Requirement = Wherever the word "types" turns up in a line of the entries, copy that line.

Plain-text document sources =
····················

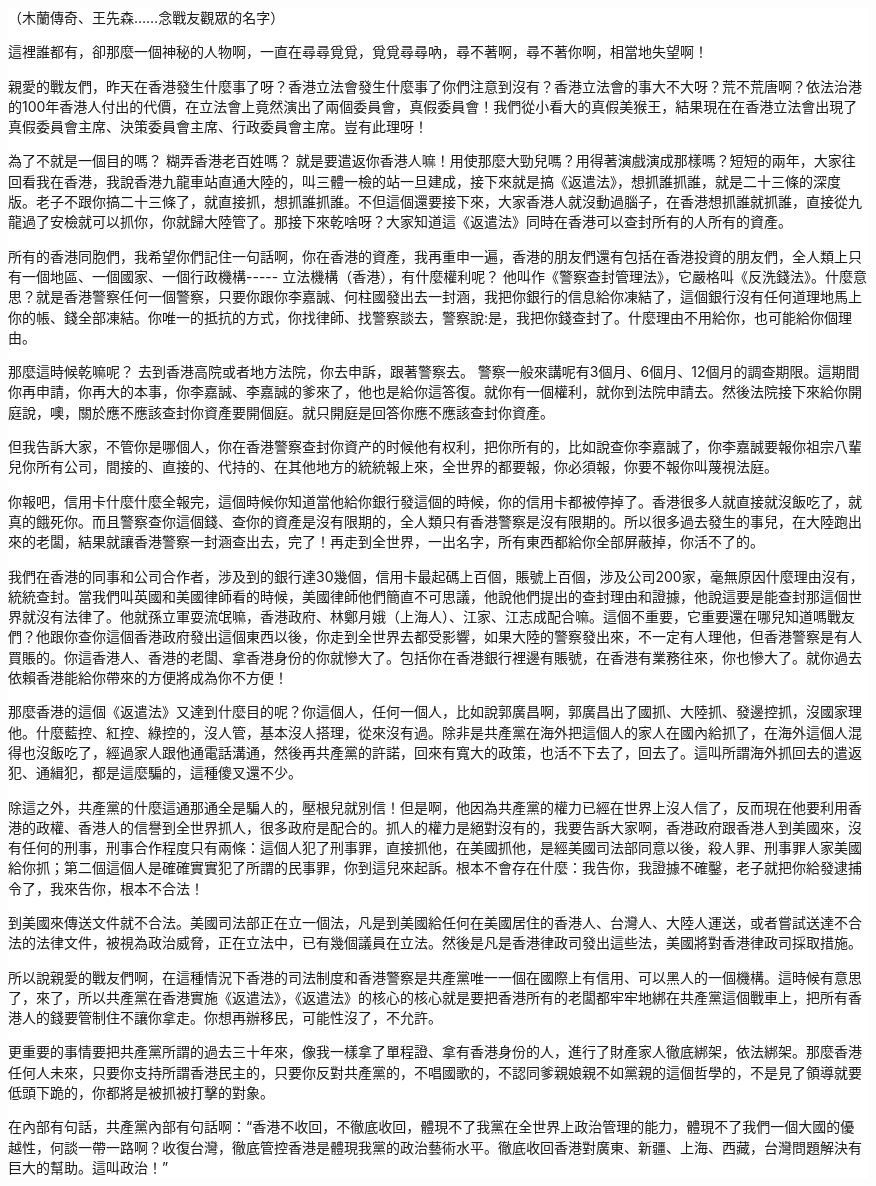 
（木蘭傳奇、王先森……念戰友觀眾的名字）


這裡誰都有，卻那麼一個神秘的人物啊，一直在尋尋覓覓，覓覓尋尋吶，尋不著啊，尋不著你啊，相當地失望啊！


親愛的戰友們，昨天在香港發生什麼事了呀？香港立法會發生什麼事了你們注意到沒有？香港立法會的事大不大呀？荒不荒唐啊？依法治港的100年香港人付出的代價，在立法會上竟然演出了兩個委員會，真假委員會！我們從小看大的真假美猴王，結果現在在香港立法會出現了真假委員會主席、決策委員會主席、行政委員會主席。豈有此理呀！


為了不就是一個目的嗎？ 糊弄香港老百姓嗎？ 就是要遣返你香港人嘛！用使那麼大勁兒嗎？用得著演戲演成那樣嗎？短短的兩年，大家往回看我在香港，我說香港九龍車站直通大陸的，叫三體一檢的站一旦建成，接下來就是搞《返遣法》，想抓誰抓誰，就是二十三條的深度版。老子不跟你搞二十三條了，就直接抓，想抓誰抓誰。不但這個還要接下來，大家香港人就沒動過腦子，在香港想抓誰就抓誰，直接從九龍過了安檢就可以抓你，你就歸大陸管了。那接下來乾啥呀？大家知道這《返遣法》同時在香港可以查封所有的人所有的資產。


所有的香港同胞們，我希望你們記住一句話啊，你在香港的資產，我再重申一遍，香港的朋友們還有包括在香港投資的朋友們，全人類上只有一個地區、一個國家、一個行政機構----- 立法機構（香港），有什麼權利呢？ 他叫作《警察查封管理法》，它嚴格叫《反洗錢法》。什麼意思？就是香港警察任何一個警察，只要你跟你李嘉誠、何柱國發出去一封涵，我把你銀行的信息給你凍結了，這個銀行沒有任何道理地馬上你的帳、錢全部凍結。你唯一的抵抗的方式，你找律師、找警察談去，警察說:是，我把你錢查封了。什麼理由不用給你，也可能給你個理由。


那麼這時候乾嘛呢？ 去到香港高院或者地方法院，你去申訴，跟著警察去。 警察一般來講呢有3個月、6個月、12個月的調查期限。這期間你再申請，你再大的本事，你李嘉誠、李嘉誠的爹來了，他也是給你這答復。就你有一個權利，就你到法院申請去。然後法院接下來給你開庭說，噢，關於應不應該查封你資產要開個庭。就只開庭是回答你應不應該查封你資產。


但我告訴大家，不管你是哪個人，你在香港警察查封你資产的时候他有权利，把你所有的，比如說查你李嘉誠了，你李嘉誠要報你祖宗八輩兒你所有公司，間接的、直接的、代持的、在其他地方的統統報上來，全世界的都要報，你必須報，你要不報你叫蔑視法庭。


你報吧，信用卡什麼什麼全報完，這個時候你知道當他給你銀行發這個的時候，你的信用卡都被停掉了。香港很多人就直接就沒飯吃了，就真的餓死你。而且警察查你這個錢、查你的資產是沒有限期的，全人類只有香港警察是沒有限期的。所以很多過去發生的事兒，在大陸跑出來的老闆，結果就讓香港警察一封涵查出去，完了！再走到全世界，一出名字，所有東西都給你全部屏蔽掉，你活不了的。


我們在香港的同事和公司合作者，涉及到的銀行達30幾個，信用卡最起碼上百個，賬號上百個，涉及公司200家，毫無原因什麼理由沒有，統統查封。當我們叫英國和美國律師看的時候，美國律師他們簡直不可思議，他說他們提出的查封理由和證據，他說這要是能查封那這個世界就沒有法律了。他就孫立軍耍流氓嘛，香港政府、林鄭月娥（上海人）、江家、江志成配合嘛。這個不重要，它重要還在哪兒知道嗎戰友們？他跟你查你這個香港政府發出這個東西以後，你走到全世界去都受影響，如果大陸的警察發出來，不一定有人理他，但香港警察是有人買賬的。你這香港人、香港的老闆、拿香港身份的你就慘大了。包括你在香港銀行裡邊有賬號，在香港有業務往來，你也慘大了。就你過去依賴香港能給你帶來的方便將成為你不方便！


那麼香港的這個《返遣法》又達到什麼目的呢？你這個人，任何一個人，比如說郭廣昌啊，郭廣昌出了國抓、大陸抓、發邊控抓，沒國家理他。什麼藍控、紅控、綠控的，沒人管，基本沒人搭理，從來沒有過。除非是共產黨在海外把這個人的家人在國內給抓了，在海外這個人混得也沒飯吃了，經過家人跟他通電話溝通，然後再共產黨的許諾，回來有寬大的政策，也活不下去了，回去了。這叫所謂海外抓回去的遣返犯、通緝犯，都是這麼騙的，這種傻叉還不少。


除這之外，共產黨的什麼這通那通全是騙人的，壓根兒就別信！但是啊，他因為共產黨的權力已經在世界上沒人信了，反而現在他要利用香港的政權、香港人的信譽到全世界抓人，很多政府是配合的。抓人的權力是絕對沒有的，我要告訴大家啊，香港政府跟香港人到美國來，沒有任何的刑事，刑事合作程度只有兩條：這個人犯了刑事罪，直接抓他，在美國抓他，是經美國司法部同意以後，殺人罪、刑事罪人家美國給你抓；第二個這個人是確確實實犯了所謂的民事罪，你到這兒來起訴。根本不會存在什麼：我告你，我證據不確鑿，老子就把你給發逮捕令了，我來告你，根本不合法！


到美國來傳送文件就不合法。美國司法部正在立一個法，凡是到美國給任何在美國居住的香港人、台灣人、大陸人運送，或者嘗試送達不合法的法律文件，被視為政治威脅，正在立法中，已有幾個議員在立法。然後是凡是香港律政司發出這些法，美國將對香港律政司採取措施。


所以說親愛的戰友們啊，在這種情況下香港的司法制度和香港警察是共產黨唯一一個在國際上有信用、可以黑人的一個機構。這時候有意思了，來了，所以共產黨在香港實施《返遣法》，《返遣法》的核心的核心就是要把香港所有的老闆都牢牢地綁在共產黨這個戰車上，把所有香港人的錢要管制住不讓你拿走。你想再辦移民，可能性沒了，不允許。


更重要的事情要把共產黨所謂的過去三十年來，像我一樣拿了單程證、拿有香港身份的人，進行了財產家人徹底綁架，依法綁架。那麼香港任何人未來，只要你支持所謂香港民主的，只要你反對共產黨的，不唱國歌的，不認同爹親娘親不如黨親的這個哲學的，不是見了領導就要低頭下跪的，你都將是被抓被打擊的對象。


在內部有句話，共產黨內部有句話啊：“香港不收回，不徹底收回，體現不了我黨在全世界上政治管理的能力，體現不了我們一個大國的優越性，何談一帶一路啊？收復台灣，徹底管控香港是體現我黨的政治藝術水平。徹底收回香港對廣東、新疆、上海、西藏，台灣問題解決有巨大的幫助。這叫政治！”


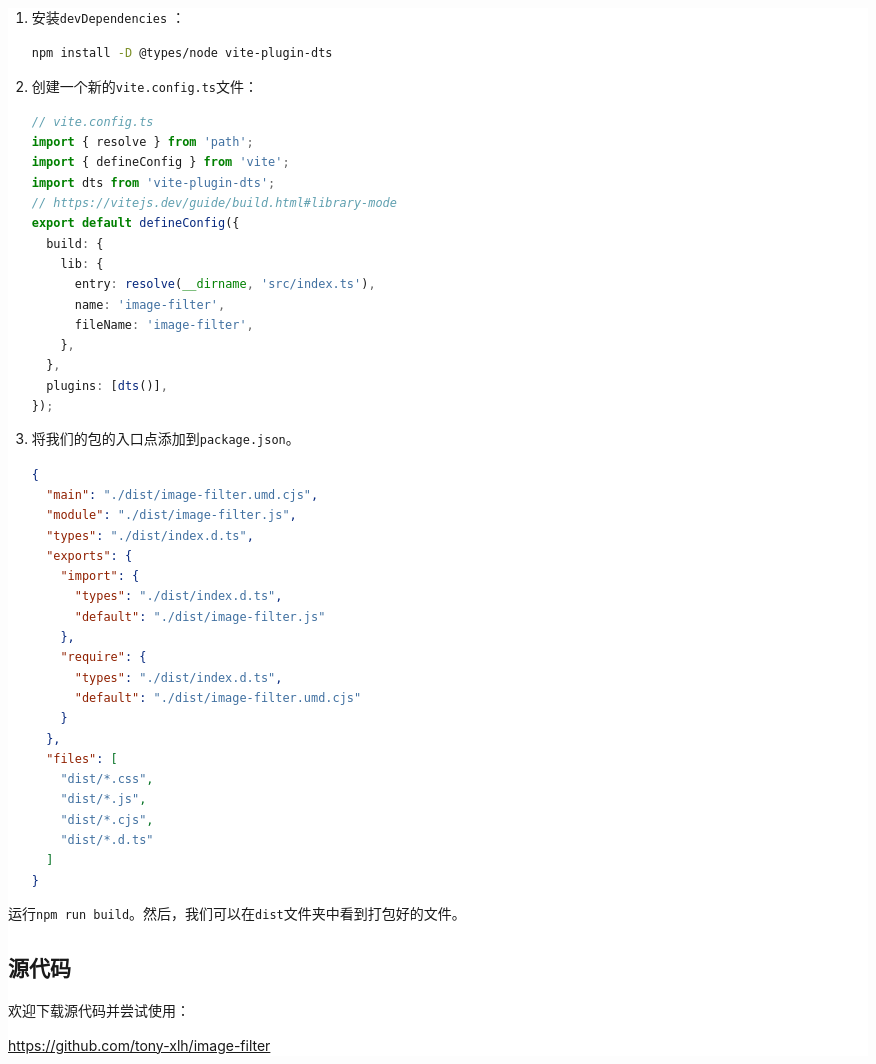 1. 安装`devDependencies` ：

   ```bash
   npm install -D @types/node vite-plugin-dts
   ```

2. 创建一个新的`vite.config.ts`文件：

   ```ts
   // vite.config.ts
   import { resolve } from 'path';
   import { defineConfig } from 'vite';
   import dts from 'vite-plugin-dts';
   // https://vitejs.dev/guide/build.html#library-mode
   export default defineConfig({
     build: {
       lib: {
         entry: resolve(__dirname, 'src/index.ts'),
         name: 'image-filter',
         fileName: 'image-filter',
       },
     },
     plugins: [dts()],
   });
   ```

3. 将我们的包的入口点添加到`package.json`。

   ```json
   {
     "main": "./dist/image-filter.umd.cjs",
     "module": "./dist/image-filter.js",
     "types": "./dist/index.d.ts",
     "exports": {
       "import": {
         "types": "./dist/index.d.ts",
         "default": "./dist/image-filter.js"
       },
       "require": {
         "types": "./dist/index.d.ts",
         "default": "./dist/image-filter.umd.cjs"
       }
     },
     "files": [
       "dist/*.css",
       "dist/*.js",
       "dist/*.cjs",
       "dist/*.d.ts"
     ]
   }
   ```

运行`npm run build`。然后，我们可以在`dist`文件夹中看到打包好的文件。


## 源代码

欢迎下载源代码并尝试使用：

<https://github.com/tony-xlh/image-filter>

····················

Your solution =
   npm install -D @types/node vite-plugin-dts
     "types": "./dist/index.d.ts",
         "types": "./dist/index.d.ts",
         "types": "./dist/index.d.ts",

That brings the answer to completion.